Task to carry out:
Below are some records; quote exactly the lines from the one that contains "information." through the one that contains "in expanding the", inclusive, and no others.

[Data extracted from a collection]
=-=-=-=-=

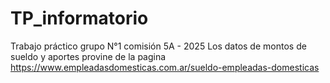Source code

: # TP_informatorio
Trabajo práctico grupo N°1 comisión 5A - 2025
Los datos de montos de sueldo y aportes provine de la pagina https://www.empleadasdomesticas.com.ar/sueldo-empleadas-domesticas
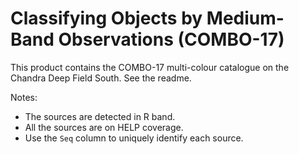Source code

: Classifying Objects by Medium-Band Observations (COMBO-17)
==========================================================

This product contains the COMBO-17 multi-colour catalogue on the Chandra Deep
Field South. See the readme.

Notes:

- The sources are detected in R band.
- All the sources are on HELP coverage.
- Use the `Seq` column to uniquely identify each source.
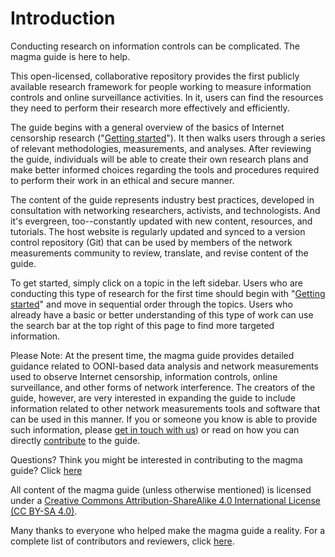 # Introduction

Conducting research on information controls can be complicated. The magma guide
is here to help.

This open-licensed, collaborative repository provides the first publicly
available research framework for people working to measure information controls
and online surveillance activities. In it, users can find the resources they
need to perform their research more effectively and efficiently.

The guide begins with a general overview of the basics of Internet censorship
research ("[Getting started](getting-started.md)"). It then walks users through
a series of relevant methodologies, measurements, and analyses. After reviewing
the guide, individuals will be able to create their own research plans and make
better informed choices regarding the tools and procedures required to perform
their work in an ethical and secure manner.

The content of the guide represents industry best practices, developed in
consultation with networking researchers, activists, and technologists. And it's
evergreen, too--constantly updated with new content, resources, and tutorials.
The host website is regularly updated and synced to a version control repository
(Git) that can be used by members of the network measurements community to
review, translate, and revise content of the guide.

To get started, simply click on a topic in the left sidebar. Users who are
conducting this type of research for the first time should begin with
"[Getting started](getting-started.md)" and move in sequential order through the
topics. Users who already have a basic or better understanding of this type of
work can use the search bar at the top right of this page to find more targeted
information.

Please Note: At the present time, the magma guide provides detailed guidance
related to OONI-based data analysis and network measurements used to observe
Internet censorship, information controls, online surveillance, and other forms
of network interference. The creators of the guide, however, are very interested
in expanding the guide to include information related to other network
measurements tools and software that can be used in this manner. If you or
someone you know is able to provide such information, please
[get in touch with us](https://magma.lavafeld.org/contact/)) or read on how you
can directly [contribute](contribute.md) to the guide.

Questions? Think you might be interested in contributing to the magma guide?
Click [here](contribute.md)

All content of the magma guide (unless otherwise mentioned) is licensed under a
[Creative Commons Attribution-ShareAlike 4.0 International License (CC BY-SA 4.0)](https://creativecommons.org/licenses/by-sa/4.0/).

Many thanks to everyone who helped make the magma guide a reality. For a
complete list of contributors and reviewers, click
[here](contribute.md#list-of-contributors).
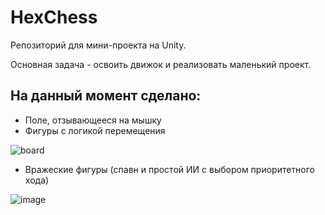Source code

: # HexChess
Репозиторий для мини-проекта на Unity.

Основная задача - освоить движок и реализовать маленький проект.

## На данный момент сделано:
* Поле, отзывающееся на мышку
* Фигуры с логикой перемещения

![board](https://user-images.githubusercontent.com/54402770/169947687-92833c83-ea03-4a54-8cd9-a604b10d6d72.png)
* Вражеские фигуры (спавн и простой ИИ с выбором приоритетного хода) 

![image](https://user-images.githubusercontent.com/54402770/170407017-c4b09b24-63f8-4cf9-bf4e-1cb110cf80ff.png)

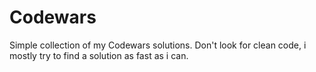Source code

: # Codewars

Simple collection of my Codewars solutions.
Don't look for clean code, i mostly try to find a solution as fast as i can.

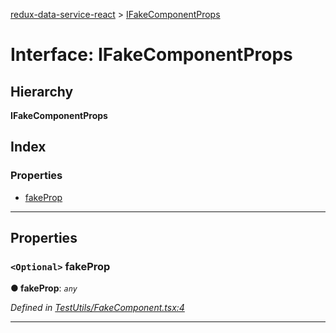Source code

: [redux-data-service-react](../README.md) > [IFakeComponentProps](../interfaces/ifakecomponentprops.md)

# Interface: IFakeComponentProps

## Hierarchy

**IFakeComponentProps**

## Index

### Properties

* [fakeProp](ifakecomponentprops.md#fakeprop)

---

## Properties

<a id="fakeprop"></a>

### `<Optional>` fakeProp

**● fakeProp**: *`any`*

*Defined in [TestUtils/FakeComponent.tsx:4](https://github.com/Rediker-Software/redux-data-service-react/blob/a3ddc60/src/TestUtils/FakeComponent.tsx#L4)*

___

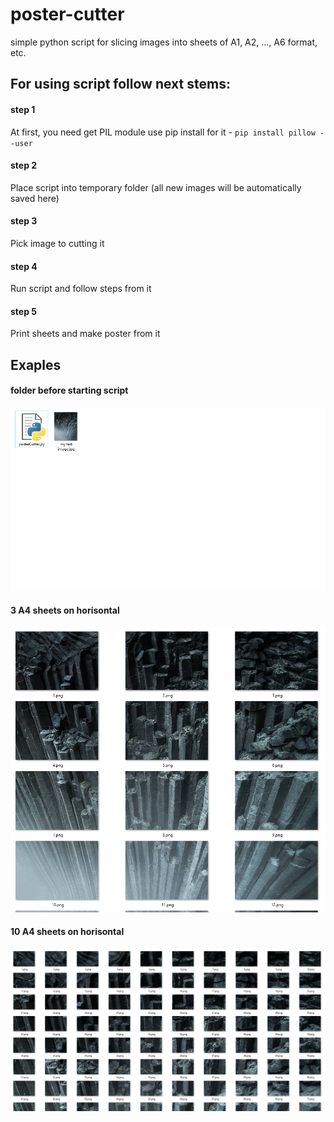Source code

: # poster-cutter
simple python script for slicing images into sheets of A1, A2, ..., A6 format, etc.

## For using script follow next stems:

#### step 1
At first, you need get PIL module
use pip install for it - `pip install pillow --user`

#### step 2
Place script into temporary folder (all new images will be automatically saved here)

#### step 3
Pick image to cutting it

#### step 4
Run script and follow steps from it

#### step 5
Print sheets and make poster from it

## Exaples

#### folder before starting script
![folder before starting script](https://github.com/DERVdice/poster-cutter/blob/master/Examples/before%20start.jpg)

#### 3 A4 sheets on horisontal
![3 A4 sheets on horisontal](https://github.com/DERVdice/poster-cutter/blob/master/Examples/3%20sheets.jpg)

#### 10 A4 sheets on horisontal
![10 A4 sheets on horisontal](https://github.com/DERVdice/poster-cutter/blob/master/Examples/10%20sheets.jpg)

=-=-=-=-=

Problem solution:
information.

Please Note: At the present time, the magma guide provides detailed guidance
related to OONI-based data analysis and network measurements used to observe
Internet censorship, information controls, online surveillance, and other forms
of network interference. The creators of the guide, however, are very interested
in expanding the guide to include information related to other network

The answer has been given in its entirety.